Our strategy will be to factor an arbitrary word in $\{ a, b \}^L$ into a product of consecutive runs $a^{\ell_1} b^{\ell_2} a^{\ell_3} \dots $ and attempt to figure out how long the runs are and where they're positioned relative to each other. To be clear, by "runs" I mean they should be as long as possible, so that they don't continue to either the left or the right.
First we ask about all words of the form $a^k$ or $b^k$; these tell us the exact lengths of each run (by induction on the lengths starting from the longest; we need to subtract repeatedly, I'd rather not write out the details but can if requested). Now we ask about all words of the form $ab^k$ and $ba^k$, which again tells us the exact number of times each run of the form $b^k$ is prefixed by an $a$ and vice versa (again by induction). What this will reveal is that among all the runs, there will be a unique one without a prefix; e.g. a unique run $b^k$ which does not extend to $ab^k$ (because the count for $ab^k$ is one less than the count for $b^k$) or vice versa. This is the run that begins our word. So far we've used at most $4L - 2$ words .

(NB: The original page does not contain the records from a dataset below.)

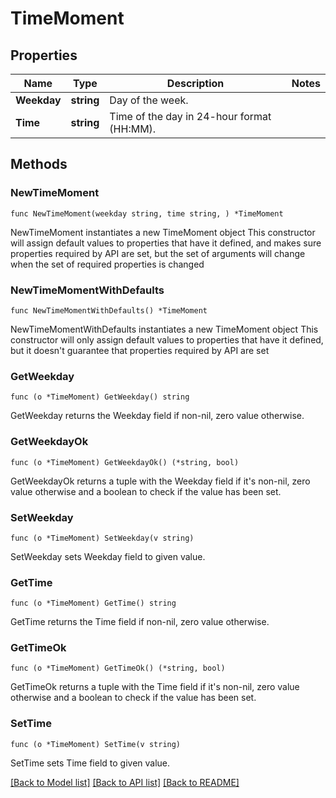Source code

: # TimeMoment

## Properties

Name | Type | Description | Notes
------------ | ------------- | ------------- | -------------
**Weekday** | **string** | Day of the week. | 
**Time** | **string** | Time of the day in 24-hour format (HH:MM). | 

## Methods

### NewTimeMoment

`func NewTimeMoment(weekday string, time string, ) *TimeMoment`

NewTimeMoment instantiates a new TimeMoment object
This constructor will assign default values to properties that have it defined,
and makes sure properties required by API are set, but the set of arguments
will change when the set of required properties is changed

### NewTimeMomentWithDefaults

`func NewTimeMomentWithDefaults() *TimeMoment`

NewTimeMomentWithDefaults instantiates a new TimeMoment object
This constructor will only assign default values to properties that have it defined,
but it doesn't guarantee that properties required by API are set

### GetWeekday

`func (o *TimeMoment) GetWeekday() string`

GetWeekday returns the Weekday field if non-nil, zero value otherwise.

### GetWeekdayOk

`func (o *TimeMoment) GetWeekdayOk() (*string, bool)`

GetWeekdayOk returns a tuple with the Weekday field if it's non-nil, zero value otherwise
and a boolean to check if the value has been set.

### SetWeekday

`func (o *TimeMoment) SetWeekday(v string)`

SetWeekday sets Weekday field to given value.


### GetTime

`func (o *TimeMoment) GetTime() string`

GetTime returns the Time field if non-nil, zero value otherwise.

### GetTimeOk

`func (o *TimeMoment) GetTimeOk() (*string, bool)`

GetTimeOk returns a tuple with the Time field if it's non-nil, zero value otherwise
and a boolean to check if the value has been set.

### SetTime

`func (o *TimeMoment) SetTime(v string)`

SetTime sets Time field to given value.



[[Back to Model list]](../README.md#documentation-for-models) [[Back to API list]](../README.md#documentation-for-api-endpoints) [[Back to README]](../README.md)


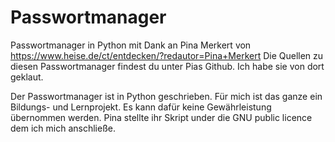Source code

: # Passwortmanager
Passwortmanager in Python mit Dank an Pina Merkert von https://www.heise.de/ct/entdecken/?redautor=Pina+Merkert
Die Quellen zu diesen Passwortmanager findest du unter Pias Github. Ich habe sie von dort geklaut.

Der Passwortmanager ist in Python geschrieben. Für mich ist das ganze ein Bildungs- und Lernprojekt. Es kann dafür keine Gewährleistung übernommen werden. Pina stellte ihr Skript under die GNU public licence dem ich mich anschließe.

I'll assume WLOG that our word starts $a^{\ell_1}$. Now we ask about all words of the form $a^{\ell_1} b^k$; this will tell us which pairs consisting of a run $a^{\ell_1}$ followed by a run $b^k$ occur, which tells us what the next part of our word can be. There may be more than one possibility, corresponding to other runs of the form $a^{\ell_1}$ elsewhere in the word; now we ask as above about all words of the form $ba^{\ell_1} b^k$, which will tell us that exactly one $a^{\ell_1} b^k$ does not have a prefix as before. This establishes the next run $a^{\ell_1} b^{\ell_2}$ in our word. This step uses at most $2L - 3$ words.
Continuing in this way (again, I'd rather not write out the details but can if we requested) we establish the next run $a^{\ell_1} b^{\ell_2} a^{\ell_3}$ and inductively we establish the entire word. To establish $\ell_k$ requires using at most $2L - 2k + 1$ words. Altogether, we've used at most
$$(2L-1) + \sum_{k=1}^{L} (2L - 2k + 1) = L^2 + 2L - 1$$
words. For a general alphabet of size $A$ this needs to be multiplied by about $(A - 1)^2$.

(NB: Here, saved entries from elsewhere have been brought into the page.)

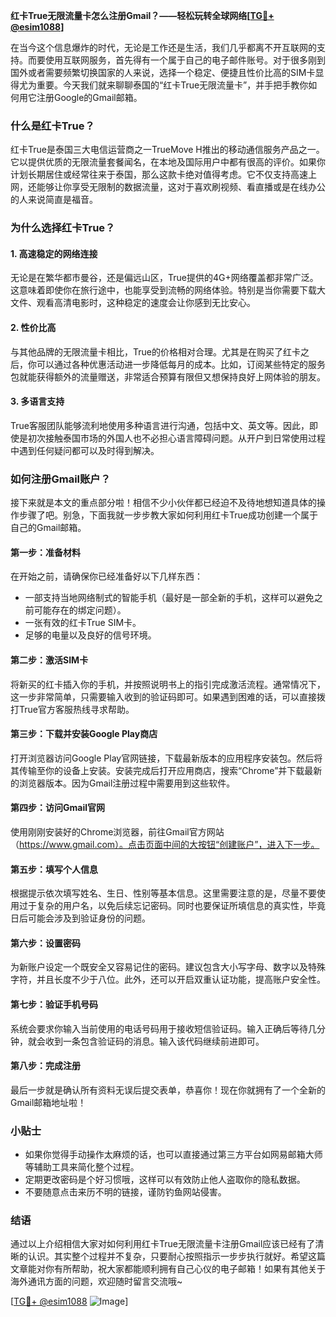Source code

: **红卡True无限流量卡怎么注册Gmail？——轻松玩转全球网络[[TG💪+ @esim1088](https://t.me/s/esim1088)]**

在当今这个信息爆炸的时代，无论是工作还是生活，我们几乎都离不开互联网的支持。而要使用互联网服务，首先得有一个属于自己的电子邮件账号。对于很多刚到国外或者需要频繁切换国家的人来说，选择一个稳定、便捷且性价比高的SIM卡显得尤为重要。今天我们就来聊聊泰国的“红卡True无限流量卡”，并手把手教你如何用它注册Google的Gmail邮箱。

### 什么是红卡True？

红卡True是泰国三大电信运营商之一TrueMove H推出的移动通信服务产品之一。它以提供优质的无限流量套餐闻名，在本地及国际用户中都有很高的评价。如果你计划长期居住或经常往来于泰国，那么这款卡绝对值得考虑。它不仅支持高速上网，还能够让你享受无限制的数据流量，这对于喜欢刷视频、看直播或是在线办公的人来说简直是福音。

### 为什么选择红卡True？

#### 1. 高速稳定的网络连接
无论是在繁华都市曼谷，还是偏远山区，True提供的4G+网络覆盖都非常广泛。这意味着即使你在旅行途中，也能享受到流畅的网络体验。特别是当你需要下载大文件、观看高清电影时，这种稳定的速度会让你感到无比安心。

#### 2. 性价比高
与其他品牌的无限流量卡相比，True的价格相对合理。尤其是在购买了红卡之后，你可以通过各种优惠活动进一步降低每月的成本。比如，订阅某些特定的服务包就能获得额外的流量赠送，非常适合预算有限但又想保持良好上网体验的朋友。

#### 3. 多语言支持
True客服团队能够流利地使用多种语言进行沟通，包括中文、英文等。因此，即使是初次接触泰国市场的外国人也不必担心语言障碍问题。从开户到日常使用过程中遇到任何疑问都可以及时得到解决。

### 如何注册Gmail账户？

接下来就是本文的重点部分啦！相信不少小伙伴都已经迫不及待地想知道具体的操作步骤了吧。别急，下面我就一步步教大家如何利用红卡True成功创建一个属于自己的Gmail邮箱。

#### 第一步：准备材料
在开始之前，请确保你已经准备好以下几样东西：
- 一部支持当地网络制式的智能手机（最好是一部全新的手机，这样可以避免之前可能存在的绑定问题）。
- 一张有效的红卡True SIM卡。
- 足够的电量以及良好的信号环境。

#### 第二步：激活SIM卡
将新买的红卡插入你的手机，并按照说明书上的指引完成激活流程。通常情况下，这一步非常简单，只需要输入收到的验证码即可。如果遇到困难的话，可以直接拨打True官方客服热线寻求帮助。

#### 第三步：下载并安装Google Play商店
打开浏览器访问Google Play官网链接，下载最新版本的应用程序安装包。然后将其传输至你的设备上安装。安装完成后打开应用商店，搜索“Chrome”并下载最新的浏览器版本。因为Gmail注册过程中需要用到这些软件。

#### 第四步：访问Gmail官网
使用刚刚安装好的Chrome浏览器，前往Gmail官方网站（https://www.gmail.com）。点击页面中间的大按钮“创建账户”，进入下一步。

#### 第五步：填写个人信息
根据提示依次填写姓名、生日、性别等基本信息。这里需要注意的是，尽量不要使用过于复杂的用户名，以免后续忘记密码。同时也要保证所填信息的真实性，毕竟日后可能会涉及到验证身份的问题。

#### 第六步：设置密码
为新账户设定一个既安全又容易记住的密码。建议包含大小写字母、数字以及特殊字符，并且长度不少于八位。此外，还可以开启双重认证功能，提高账户安全性。

#### 第七步：验证手机号码
系统会要求你输入当前使用的电话号码用于接收短信验证码。输入正确后等待几分钟，就会收到一条包含验证码的消息。输入该代码继续前进即可。

#### 第八步：完成注册
最后一步就是确认所有资料无误后提交表单，恭喜你！现在你就拥有了一个全新的Gmail邮箱地址啦！

### 小贴士

- 如果你觉得手动操作太麻烦的话，也可以直接通过第三方平台如网易邮箱大师等辅助工具来简化整个过程。
- 定期更改密码是个好习惯哦，这样可以有效防止他人盗取你的隐私数据。
- 不要随意点击来历不明的链接，谨防钓鱼网站侵害。

### 结语

通过以上介绍相信大家对如何利用红卡True无限流量卡注册Gmail应该已经有了清晰的认识。其实整个过程并不复杂，只要耐心按照指示一步步执行就好。希望这篇文章能对你有所帮助，祝大家都能顺利拥有自己心仪的电子邮箱！如果有其他关于海外通讯方面的问题，欢迎随时留言交流哦~

[[TG💪+ @esim1088](https://t.me/s/esim1088) ![Image](https://i.postimg.cc/4NQfJmqS/Snipaste-2025-05-13-00-14-12.png)]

This count is sloppy; the second factor of $L$ compared to the information-theoretic lower bound comes from the fact that we need to check whether long runs exist, but 1) long runs are rare and 2) when they exist they make the rest of the word shorter which reduces the number of remaining steps in the strategy and the number of words we need to use in those steps. A more careful analysis of the strategy should be able to reduce the bound on the number of words to closer to $O(L)$.

Old answer: Let's work with a binary alphabet for simplicity. There are $1 + 2 + \dots + 2^{\ell-1} = 2^{\ell} - 1$ words of length less than $\ell$ and a word can appear as a subword at most $L$ times, so if I ask you about each of them I get at most $L+1$ possible responses per question and hence at most $(L + 1)^{2^{\ell} - 1}$ possible responses total. So to guarantee recovery we need
$$(L + 1)^{2^{\ell} - 1} \ge 2^L$$
which shows that it doesn't suffice to take $\ell$ to be a constant. Taking logarithms twice gives
$$\ell \ge \log_2 \left( \frac{L}{\log_2(L+1)} + 1 \right).$$
This is the "information-theoretic lower bound," telling us what $\ell$ has to be so that we are even in principle getting enough bits of information to determine an arbitrary word of length $L$. If instead of short words we're content to minimize the size of the set of words we ask about, say we ask for $W$ words; then the lower bound is $(L + 1)^W \ge 2^L$ and taking logarithms as above gives
$$W \ge \frac{L}{\log_2(L+1)}.$$